De hecho, el Observatorio Cerámico, según fuentes del ITC, “mantiene diálogos estratégicos con las empresas, para apoyarlas en el proceso de validación de la consistencia de sus modelos de negocio, tanto para el momento presente como en el medio largo plazo, de forma que se puedan establecer las medidas de ajuste o disruptivas necesarias para su supervivencia y éxito.

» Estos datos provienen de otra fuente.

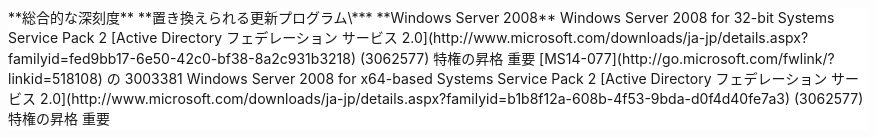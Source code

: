 </td>
<td style="border:1px solid black;">
**総合的な深刻度**

</td>
<td style="border:1px solid black;">
**置き換えられる更新プログラム\***

</td>
</tr>
<tr>
<td style="border:1px solid black;" colspan="5">
**Windows Server 2008**

</td>
</tr>
<tr>
<td style="border:1px solid black;">
Windows Server 2008 for 32-bit Systems Service Pack 2

</td>
<td style="border:1px solid black;">
[Active Directory フェデレーション サービス 2.0](http://www.microsoft.com/downloads/ja-jp/details.aspx?familyid=fed9bb17-6e50-42c0-bf38-8a2c931b3218)  
(3062577)

</td>
<td style="border:1px solid black;">
特権の昇格

</td>
<td style="border:1px solid black;">
重要

</td>
<td style="border:1px solid black;">
[MS14-077](http://go.microsoft.com/fwlink/?linkid=518108) の 3003381

</td>
</tr>
<tr>
<td style="border:1px solid black;">
Windows Server 2008 for x64-based Systems Service Pack 2

</td>
<td style="border:1px solid black;">
[Active Directory フェデレーション サービス 2.0](http://www.microsoft.com/downloads/ja-jp/details.aspx?familyid=b1b8f12a-608b-4f53-9bda-d0f4d40fe7a3)  
(3062577)

</td>
<td style="border:1px solid black;">
特権の昇格

</td>
<td style="border:1px solid black;">
重要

El principal objetivo del Observatorio Cerámico es servir a la industria cerámica valenciana en la mejora de su capacidad emprendedora, ayudándola a afrontar los cada vez más complejos retos de la competencia global.”

En este sentido, se matiza desde el ITC que la orientación emprendedora del Observatorio Cerámico comprende tres aspectos básicos: “La aceptación del riesgo, la capacidad de innovar, área en el que tradicionalmente han apoyado los institutos tecnológicos a las empresas; y la aceptación del riesgo”.

En la aceptación del riesgo, precisamente, es el aspecto en el que el Observatorio Cerámico incorpora un nuevo valor en lo que se refiere a la aportación del ITC a la industria al apoyar, tanto a las empresas como a las asociaciones de la industria, en la mejora de su toma de decisiones, contando con información que les permita reducir la incertidumbre, y con ella, el riesgo. “El objetivo último del Observatorio Cerámico es ayudar a las empresas del sector cerámico valenciano a optimizar o incluso innovar en sus modelos de negocio”, se puntualiza desde el centro tecnológico castellonense.

Como hitos principales desarrollados por el Observatorio Cerámico en los últimos años, y en el ámbito de mercado, el ITC ha lanzado sucesivas ediciones del Informe de proceso de compra del consumidor de recubrimientos en España, del que actualmente se está trabajando en una cuarta edición con una orientación al análisis competitivo del sistema de valor de la industria, creando además paneles de empresas que se encuentran activos en los segmentos de fabricantes de baldosas cerámicas, fabricantes de maquinaria y distribuidores de cerámica.

También es destacable la creación de un Think Tank con empresas líderes en materiales de construcción.

En el sector del hábitat ya se han publicado dos ediciones del Cuaderno de Tendencias del Hábitat, así como los estudios monográficos “Nuevas formas de habitar”; Cómo aplicar tendencias” y “Para quién aplicar tendencias”.

Por otra parte, el Observatorio tecnológico, medioambiental y de energía ha publicado varios estudios como “Posibles usos innovadores de la Biotecnología en el sector cerámico”; “Nanotecnología aplicada a la cerámica”; actualización del informe sobre tecnología Inkjet y el Informe sobre aplicaciones cerámicas en el sector de energías renovables, que cuenta con el apoyo de la Fundación Biodiversidad.